HMRC has long seen the construction industry as an area where tax avoidance is rife. The construction industry scheme (CIS) was imposed as a means to prevent labourers dodging tax on cash-in-hand payments.
The latest dodge concerns VAT charged by labour suppliers to their customers, who are normally larger builders. The customer pays the VAT on the supply of labour, and reclaims the VAT as input tax on its VAT return. However, the labour supplier never pays the VAT over to HMRC, and often disappears before the taxman can catch up with them.
To counter this VAT avoidance, HMRC will introduce a reverse charge for VAT on labour supplies, with effect from 1 October 2019. This change is a year away, but it will take time to adjust your systems to the new rules.

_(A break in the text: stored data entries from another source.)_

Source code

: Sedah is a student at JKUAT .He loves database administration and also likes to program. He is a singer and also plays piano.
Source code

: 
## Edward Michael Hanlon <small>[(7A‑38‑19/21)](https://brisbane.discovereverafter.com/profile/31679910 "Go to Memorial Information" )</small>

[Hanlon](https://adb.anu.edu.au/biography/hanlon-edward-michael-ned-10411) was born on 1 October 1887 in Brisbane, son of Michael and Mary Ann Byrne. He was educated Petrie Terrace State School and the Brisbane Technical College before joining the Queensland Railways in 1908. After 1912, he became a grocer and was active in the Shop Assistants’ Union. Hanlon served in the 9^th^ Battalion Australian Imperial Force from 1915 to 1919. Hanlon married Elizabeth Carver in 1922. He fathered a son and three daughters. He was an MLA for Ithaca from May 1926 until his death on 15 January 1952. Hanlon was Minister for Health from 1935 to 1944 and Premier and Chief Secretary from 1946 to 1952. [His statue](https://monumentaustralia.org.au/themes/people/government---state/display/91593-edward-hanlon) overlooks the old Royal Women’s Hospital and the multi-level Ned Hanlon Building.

Under the reverse charge, the customer (the large building company) will account for the VAT on labour supplies to HMRC, rather than the labour supplier. So the building company pays the VAT to HMRC (output tax) and reclaims that same VAT as input tax. The labour supplier issues an invoice which indicates that the supplies it has made are subject to the reverse charge.
The types of businesses affected by this new reverse charge include those involved in all aspects of construction of buildings or structures, including decoration and cleaning during construction. It won’t cover the work of architects or surveyors. The reverse charge will apply up through the supply chain until the point where the customer is not making a supply of relevant services on to another business.